Siempre es el deseo de los analistas el encontrar el punto de partida de algún fenómeno social o histórico, y los evangelistas no escaparon de este interés en torno al ministerio de Jesús. Marcos, el primero de ellos, lo refiere en el bautismo de Jesús. Quiere presentar al Mesías como el cumplimiento de las promesas en la tradición profética (figura de Juan – Mc 1,2-8) y en la apertura de un tiempo donde se hace necesario asentar el poder y la soberanía de Dios (el tiempo se ha cumplido y el Reino de Dios se ha acercado – Mc 1,15), sobre el poder de los espíritus impuros, opuestos al plan de salvación de Dios. De esta forma, el agua bautismal de Juan, un signo de preparación para este tiempo oportuno (kairos) se convierte en medio para descubrir al “que es más fuerte que yo (Juan)”, al que emerge de las aguas para ser presentado con la fuerza del Espíritu que baja sobre él, como el Elegido, pero aún más, revestido con la dignidad de Hijo por la voz del Padre. Los cielos desde entonces han quedado desgarrados, abiertos, y es en este elegido donde todos necesitamos emerger también de las aguas purificadoras del pecado y ser revestidos también de la fuerza del espíritu y poder comportarnos como verdaderos hijos de Dios. Con esta inmensa alegría, hagamos del templo de nuestra vida un himno de alabanza a nuestro Padre Bueno y gritemos: “¡Gloria!”

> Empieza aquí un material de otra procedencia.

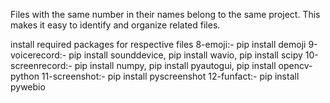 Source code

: Files with the same number in their names belong to the same project. This makes it easy to identify and organize related files.

install required packages for respective files
8-emoji:-  pip install demoji
9-voicerecord:-  pip install sounddevice, pip install wavio, pip install scipy
10-screenrecord:- pip install numpy, pip install pyautogui, pip install opencv-python
11-screenshot:- pip install pyscreenshot
12-funfact:- pip install pywebio
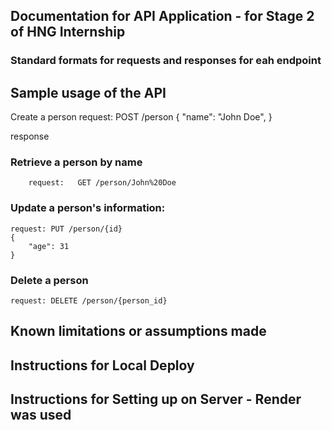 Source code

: ## Documentation for API Application - for Stage 2 of HNG Internship


### Standard formats for requests and responses for eah endpoint

## Sample usage of the API 

Create a person
        request:
                POST /person
                {
                    "name": "John Doe",
                }

response

### Retrieve a person by name

        request:   GET /person/John%20Doe

### Update a person's information:

    request: PUT /person/{id}
    {
        "age": 31
    }

### Delete a person
    
    request: DELETE /person/{person_id}


## Known limitations or assumptions made



## Instructions for Local Deploy


## Instructions for Setting up on Server - Render was used
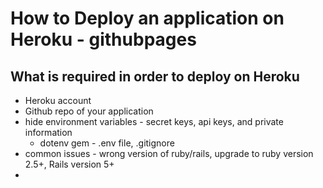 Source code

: # How to Deploy an application on Heroku - githubpages

## What is required in order to deploy on Heroku

* Heroku account
* Github repo of your application
* hide environment variables - secret keys, api keys, and private information
  * dotenv gem - .env file, .gitignore
* common issues - wrong version of ruby/rails, upgrade to ruby version 2.5+, Rails version 5+
* 
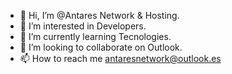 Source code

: - 👋 Hi, I’m @Antares Network & Hosting.
- 👀 I’m interested in Developers.
- 🌱 I’m currently learning Tecnologies.
- 💞️ I’m looking to collaborate on Outlook.
- 📫 How to reach me antaresnetwork@outlook.es

<!---
AntaresHosting/AntaresHosting is a ✨ special ✨ repository because its `README.md` (this file) appears on your GitHub profile.
You can click the Preview link to take a look at your changes.
--->
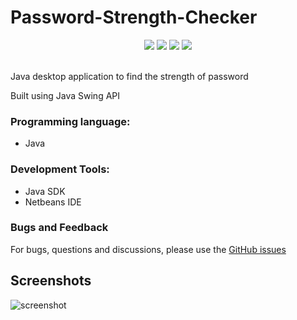 # Password-Strength-Checker
<p align="center">
  <img src="https://img.shields.io/github/stars/reshmaharidhas/Password-Strength-Checker?style=social">
  <img src="https://img.shields.io/tokei/lines/github/reshmaharidhas/Password-Strength-Checker">
  <img src="https://img.shields.io/github/repo-size/reshmaharidhas/Password-Strength-Checker">
  <img src="https://api.visitorbadge.io/api/visitors?path=https%3A%2F%2Fgithub.com%2Freshmaharidhas%2FPassword-Strength-Checker&label=Visitors&labelColor=%23000000&countColor=%2300ff00&style=plastic" />
</p><br>
Java desktop application to find the strength of password

Built using Java Swing API

### Programming language:
 - Java
 ### Development Tools:
 - Java SDK
 - Netbeans IDE

### Bugs and Feedback
For bugs, questions and discussions, please use the <a href="https://github.com/reshmaharidhas/Password-Strength-Checker/issues">GitHub issues</a>

## Screenshots
![screenshot](https://user-images.githubusercontent.com/37250413/102771372-d069df00-43ab-11eb-87e1-28b50fc3b7e3.jpg)
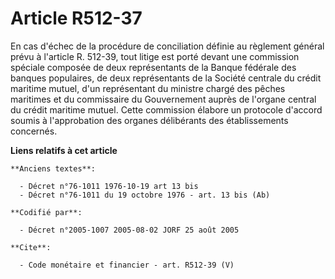 # Article R512-37

En cas d'échec de la procédure de conciliation définie au règlement général prévu à l'article R. 512-39, tout litige est
porté devant une commission spéciale composée de deux représentants de la Banque fédérale des banques populaires, de deux
représentants de la Société centrale du crédit maritime mutuel, d'un représentant du ministre chargé des pêches maritimes et
du commissaire du Gouvernement auprès de l'organe central du crédit maritime mutuel. Cette commission élabore un protocole
d'accord soumis à l'approbation des organes délibérants des établissements concernés.

**Liens relatifs à cet article**

	**Anciens textes**:

	  - Décret n°76-1011 1976-10-19 art 13 bis
	  - Décret n°76-1011 du 19 octobre 1976 - art. 13 bis (Ab)

	**Codifié par**:

	  - Décret n°2005-1007 2005-08-02 JORF 25 août 2005

	**Cite**:

	  - Code monétaire et financier - art. R512-39 (V)
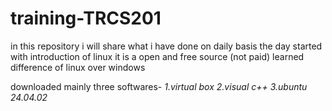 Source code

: # training-TRCS201
in this repository i will share what i have done on daily basis
the day started with introduction of linux 
it is a open and free source (not paid)
learned difference of linux over windows

downloaded mainly three softwares-
*1.virtual box*
*2.visual c++*
*3.ubuntu 24.04.02*

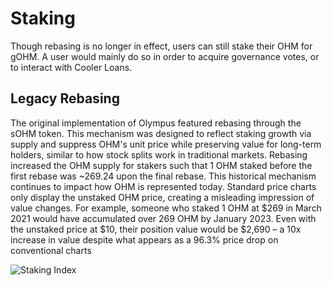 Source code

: # Staking

Though rebasing is no longer in effect, users can still stake their OHM for gOHM. A user would mainly do so in order to acquire governance votes, or to interact with Cooler Loans.

## Legacy Rebasing

The original implementation of Olympus featured rebasing through the sOHM token. This mechanism was designed to reflect staking growth via supply and suppress OHM's unit price while preserving value for long-term holders, similar to how stock splits work in traditional markets. Rebasing increased the OHM supply for stakers such that 1 OHM staked before the first rebase was ~269.24 upon the final rebase.
This historical mechanism continues to impact how OHM is represented today. Standard price charts only display the unstaked OHM price, creating a misleading impression of value changes. For example, someone who staked 1 OHM at $269 in March 2021 would have accumulated over 269 OHM by January 2023. Even with the unstaked price at $10, their position value would be $2,690 – a 10x increase in value despite what appears as a 96.3% price drop on conventional charts

![Staking Index](https://github.com/user-attachments/assets/d8dac53f-91ce-41e9-849b-bb7e6811d896)
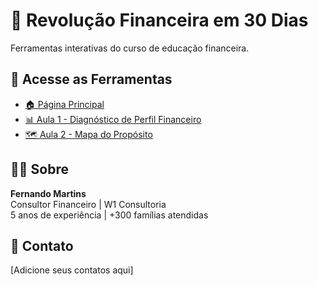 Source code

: # 🎯 Revolução Financeira em 30 Dias

Ferramentas interativas do curso de educação financeira.

## 🚀 Acesse as Ferramentas

- [🏠 Página Principal](https://seu-usuario.github.io/seu-repositorio/)
- [📊 Aula 1 - Diagnóstico de Perfil Financeiro](https://seu-usuario.github.io/seu-repositorio/aula1/)
- [🗺️ Aula 2 - Mapa do Propósito](https://seu-usuario.github.io/seu-repositorio/aula2/)

## 👨‍💼 Sobre

**Fernando Martins**  
Consultor Financeiro | W1 Consultoria  
5 anos de experiência | +300 famílias atendidas

## 📧 Contato

[Adicione seus contatos aqui]
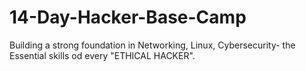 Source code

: # 14-Day-Hacker-Base-Camp
Building a strong foundation in Networking, Linux, Cybersecurity- the Essential skills od every "ETHICAL HACKER".
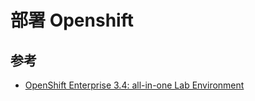 # 部署 Openshift

## 参考

* [OpenShift Enterprise 3.4: all-in-one Lab Environment](https://keithtenzer.com/2017/03/13/openshift-enterprise-3-4-all-in-one-lab-environment/) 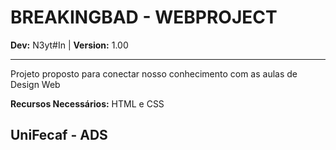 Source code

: 
# BREAKINGBAD - WEBPROJECT

**Dev:** N3yt#In | **Version:** 1.00

********

Projeto proposto para conectar nosso conhecimento com as aulas de Design Web

**Recursos Necessários:** HTML e CSS

## UniFecaf - ADS
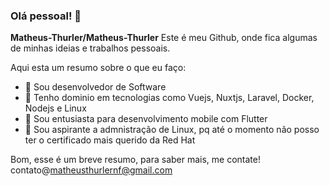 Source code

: ### Olá pessoal! 👋

**Matheus-Thurler/Matheus-Thurler** Este é meu Github, onde fica algumas de minhas ideias e trabalhos pessoais.

Aqui esta um resumo sobre o que eu faço:

- 🔭 Sou desenvolvedor de Software
- 🌱 Tenho dominio em tecnologias como Vuejs, Nuxtjs, Laravel, Docker, Nodejs e Linux
- 👯 Sou entusiasta para desenvolvimento mobile com Flutter
- 🤔 Sou aspirante a admnistração de Linux, pq até o momento não posso ter o certificado mais querido da Red Hat

Bom, esse é um breve resumo, para saber mais, me contate! contato@matheusthurlernf@gmail.com
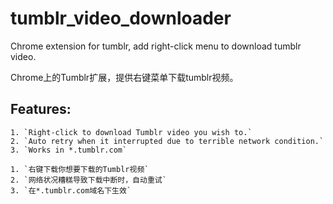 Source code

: # tumblr_video_downloader
Chrome extension for tumblr, add right-click menu to download tumblr video.

Chrome上的Tumblr扩展，提供右键菜单下载tumblr视频。

## Features:
    1. `Right-click to download Tumblr video you wish to.`
    2. `Auto retry when it interrupted due to terrible network condition.`
    3. `Works in *.tumblr.com`

    1. `右键下载你想要下载的Tumblr视频`
    2. `网络状况糟糕导致下载中断时，自动重试`
    3. `在*.tumblr.com域名下生效`
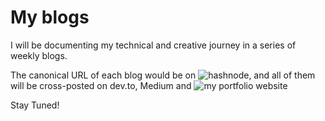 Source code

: # My blogs

I will be documenting my technical and creative journey in a series of weekly blogs. 

The canonical URL of each blog would be on ![hashnode](https://thesynthax.hashnode.dev), and all of them will be cross-posted on dev.to, Medium and ![my portfolio website](https://thesynthax.space)

Stay Tuned!
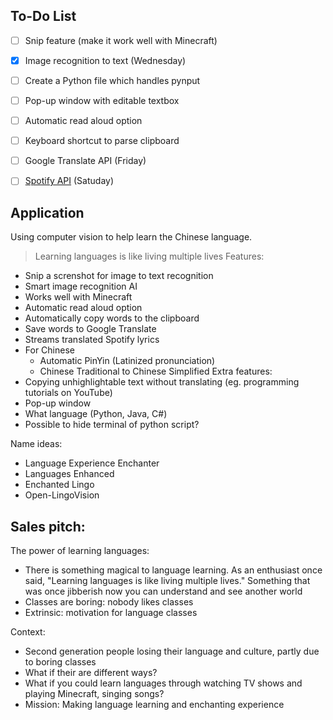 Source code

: ## To-Do List
- [ ] Snip feature (make it work well with Minecraft)
- [x] Image recognition to text (Wednesday)
- [ ] Create a Python file which handles pynput
- [ ] Pop-up window with editable textbox
- [ ] Automatic read aloud option
- [ ] Keyboard shortcut to parse clipboard
- [ ] Google Translate API (Friday)
- [ ] [Spotify API](https://youtu.be/c5sWvP9h3s8) (Satuday)


## Application
Using computer vision to help learn the Chinese language.
> Learning languages is like living multiple lives
Features:
- Snip a screnshot for image to text recognition
- Smart image recognition AI
- Works well with Minecraft
- Automatic read aloud option
- Automatically copy words to the clipboard
- Save words to Google Translate
- Streams translated Spotify lyrics
- For Chinese
    - Automatic PinYin (Latinized pronunciation)
    - Chinese Traditional to Chinese Simplified
Extra features:
- Copying unhighlightable text without translating (eg. programming tutorials on YouTube)
- Pop-up window
- What language (Python, Java, C#)
- Possible to hide terminal of python script?


Name ideas:
- Language Experience Enchanter
- Languages Enhanced
- Enchanted Lingo
- Open-LingoVision



## Sales pitch:
The power of learning languages:
- There is something magical to language learning. As an enthusiast once said, "Learning languages is like living multiple lives." Something that was once jibberish now you
can understand and see another world
- Classes are boring: nobody likes classes
- Extrinsic: motivation for language classes

Context:
- Second generation people losing their language and culture, partly due to boring classes
- What if their are different ways?
- What if you could learn languages through watching TV shows and playing Minecraft, singing songs?
- Mission: Making language learning and enchanting experience

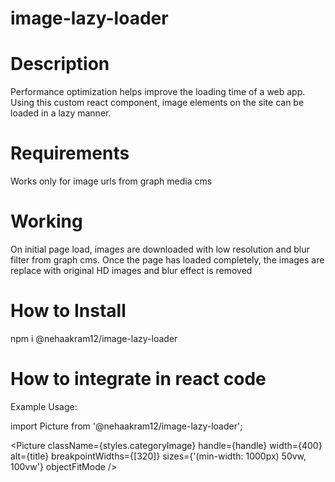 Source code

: # image-lazy-loader

# Description

Performance optimization helps improve the loading time of a web app. Using this
custom react component, image elements on the site can be loaded in a lazy
manner.

# Requirements

Works only for image urls from graph media cms

# Working

On initial page load, images are downloaded with low resolution and blur filter
from graph cms. Once the page has loaded completely, the images are replace with
original HD images and blur effect is removed

# How to Install

npm i @nehaakram12/image-lazy-loader

# How to integrate in react code

Example Usage:

import Picture from '@nehaakram12/image-lazy-loader';

<Picture className={styles.categoryImage} handle={handle} width={400}
alt={title} breakpointWidths={[320]} sizes={'(min-width: 1000px) 50vw, 100vw'}
objectFitMode />
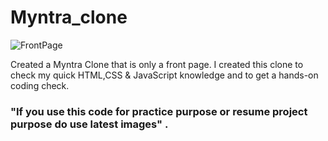 # Myntra_clone

![FrontPage](https://github.com/Aditya020224/Myntra_clone/assets/96903392/a7a07cee-8feb-4d01-84e8-2100be454373)

Created a Myntra Clone that is only a front page. I created this clone to check my quick HTML,CSS & JavaScript knowledge and to get a hands-on coding check.
### "If you use this code for practice purpose or resume project purpose do use latest images" .
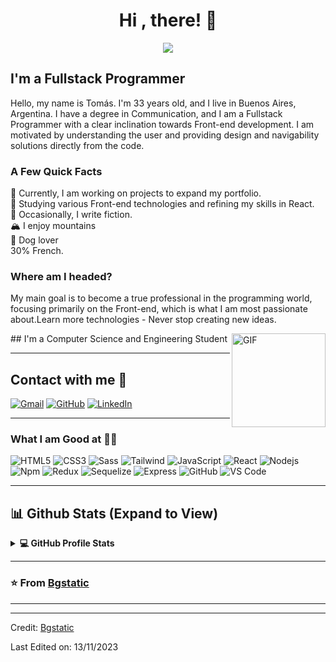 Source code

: <h1 align="center">Hi , there! 👋 </h1>

<p align="center">
  <a href="https://github.com/DenverCoder1/readme-typing-svg"><img src="https://readme-typing-svg.herokuapp.com?lines=;Full+Stack+Web+Developer;Front-end%20Passionate;Always%20learning%20new%20things&center=true&width=500&height=70&size=25"></a>
</p>

## I'm a Fullstack Programmer

Hello, my name is Tomás. I'm 33 years old, and I live in Buenos Aires, Argentina. I have a degree in Communication, and I am a Fullstack Programmer with a clear inclination towards Front-end development. I am motivated by understanding the user and providing design and navigability solutions directly from the code.

### A Few Quick Facts 
🔭 Currently, I am working on projects to expand my portfolio. <br/>
🧐 Studying various Front-end technologies and refining my skills in React.  <br/>
📝 Occasionally, I write fiction.  <br/>
🏔️ I enjoy mountains  <br/>
🐶 Dog lover  <br/>30% French.

### Where am I headed?
My main goal is to become a true professional in the programming world, focusing primarily on the Front-end, which is what I am most passionate about.Learn more technologies - Never stop creating new ideas.

<img align="right" height="150" alt="GIF" src="https://i.pinimg.com/originals/e4/26/70/e426702edf874b181aced1e2fa5c6cde.gif" />
## I'm a Computer Science and Engineering Student  

---

## Contact with me 📝

<p align="left">
	<a href="mailto:tomas.bombau@gmail.com"><img src="https://img.icons8.com/bubbles/50/000000/gmail.png" alt="Gmail"/></a>
	<a href="https://github.com/Tomas-Bombau"><img src="https://img.icons8.com/bubbles/50/000000/github.png" alt="GitHub"/></a>
	<a href="https://www.linkedin.com/in/tom%C3%A1s-ignacio-bombau-049a52139/"><img src="https://img.icons8.com/bubbles/50/000000/linkedin.png" alt="LinkedIn"/></a>
</p>

---

### What I am Good at 🧑‍💻

![HTML5](https://img.shields.io/badge/-HTML5-%23E44D27?style=flat-square&logo=html5&logoColor=ffffff)
![CSS3](https://img.shields.io/badge/-CSS3-%231572B6?style=flat-square&logo=css3)
![Sass](https://img.shields.io/badge/-Sass-%23CC6699?style=flat-square&logo=sass&logoColor=ffffff)
![Tailwind](https://img.shields.io/badge/TailwindCSS-8A2BE2?style=flat&logo=tailwindCSS&color=white)
![JavaScript](https://img.shields.io/badge/-JavaScript-%23F7DF1C?style=flat-square&logo=javascript&logoColor=000000&labelColor=%23F7DF1C&color=%23FFCE5A)
![React](https://img.shields.io/badge/-React-61DAFB?style=flat-square&logo=react&logoColor=ffffff)
![Nodejs](https://img.shields.io/badge/-Nodejs-339933?style=flat-square&logo=Node.js&logoColor=ffffff)
![Npm](https://img.shields.io/badge/-npm-CB3837?style=flat-square&logo=npm)
![Redux](https://img.shields.io/badge/Redux-8A2BE2?style=flat&logo=redux)
![Sequelize](https://img.shields.io/badge/Sequelize-8A2BE2?style=flat&logo=sequelize&color=white)
![Express](https://img.shields.io/badge/Express-8A2BE2?style=flat&logo=Express&color=black)
![GitHub](https://img.shields.io/badge/-GitHub-181717?style=flat-square&logo=github)
![VS Code](http://img.shields.io/badge/-VS%20Code-007ACC?style=flat-square&logo=visual-studio-code&logoColor=ffffff)

---
## 📊 Github Stats (Expand to View) 
<details> 
<summary><b>💻 GitHub Profile Stats</b></summary>
<br/>
  <p align="left">
    <a href="https://github.com/Tomas-Bombau/github-readme-stats"><img alt="Tomas-Bombau's Github Stats" src="https://github-readme-stats.vercel.app/api?username=Tomas-Bombau&show_icons=true&count_private=true&theme=algolia" height="192px"/></a>
<br/>
<img src="https://github-readme-stats.vercel.app/api/top-langs?username=Tomas-Bombau&show_icons=true&locale=en&layout=compact&theme=algolia" alt="Tomas-Bombau" height="192px"/>
  <br/>
  <b>Note:</b> Top languages is only a metric of the languages my public code consists of and doesn't reflect experience or skill level.
  </p>
</details>

---

### ⭐️ From [Bgstatic](https://github.com/Bgstatic) ### 

---

[twitter]: https://twitter.com/TomiBombau
[linkedin]: https://www.linkedin.com/in/tom%C3%A1s-ignacio-bombau-049a52139/


----
Credit: [Bgstatic](https://github.com/Bgstatic)

Last Edited on: 13/11/2023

No olvidemos que en medio de nuestras debilidades y pecados hay alguien especial que siempre será “el más fuerte”, en quien podremos siempre apoyarnos para reconocer la dignidad a la que hemos sido llamados y de esta manera abrir nuestro corazón a la soberanía de Dios. Y yo añadiría algo más: ¿es que yo mismo no puedo complacer también a Dios? ¿Acaso no soy su hijo amado? ¿Por qué no puedo convencerme de que con mis actos puedo ser reflejo del Hijo amado que es Jesús? Hemos sido ungidos en el Ungido; hemos sido consagrados en el Elegido; hemos sido salvados en el Salvador. Dios no hace distinción de personas, Dios llama, Dios elige, Dios otorga una misión. ¡Atrévete a aceptarlo en tu corazón!
Tiene razón, pues, el salmo 28 en su invitación, pues solo los hijos de Dios pueden aclamar el nombre del Señor, el “más fuerte”: “La voz del Señor es potente, la voz del Señor es magnífica. El Dios de la gloria ha tronado, en su templo un grito unánime: ¡Gloria!”.